Content starts

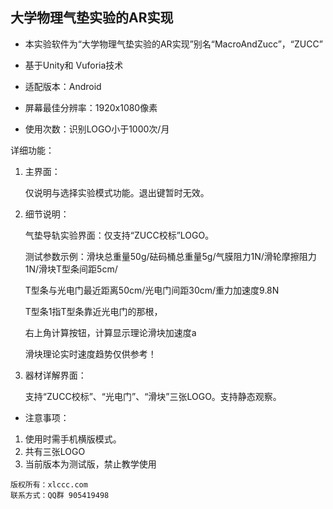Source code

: ## 大学物理气垫实验的AR实现
* 本实验软件为“大学物理气垫实验的AR实现”别名“MacroAndZucc”，“ZUCC”
* 基于Unity和 Vuforia技术

* 适配版本：Android

* 屏幕最佳分辨率：1920x1080像素
* 使用次数：识别LOGO小于1000次/月

详细功能：
1. 主界面：
	
	仅说明与选择实验模式功能。退出键暂时无效。
	
2. 细节说明： 
	
	气垫导轨实验界面：仅支持“ZUCC校标”LOGO。
	
	测试参数示例：滑块总重量50g/砝码桶总重量5g/气膜阻力1N/滑轮摩擦阻力1N/滑块T型条间距5cm/
	
	T型条与光电门最近距离50cm/光电门间距30cm/重力加速度9.8N
	
	T型条1指T型条靠近光电门的那根，
	
	右上角计算按钮，计算显示理论滑块加速度a
	
	滑块理论实时速度趋势仅供参考！

3. 器材详解界面：

	支持“ZUCC校标”、“光电门”、“滑块”三张LOGO。支持静态观察。

* 注意事项：

1. 使用时需手机横版模式。
2. 共有三张LOGO
3. 当前版本为测试版，禁止教学使用

```
版权所有：xlccc.com
联系方式：QQ群 905419498
```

Content ends

■ Exercise description
When a line in the data above contains the string "大学物理气垫实验的AR实现", copy that line.

■ Solution
: ## 大学物理气垫实验的AR实现
* 本实验软件为“大学物理气垫实验的AR实现”别名“MacroAndZucc”，“ZUCC”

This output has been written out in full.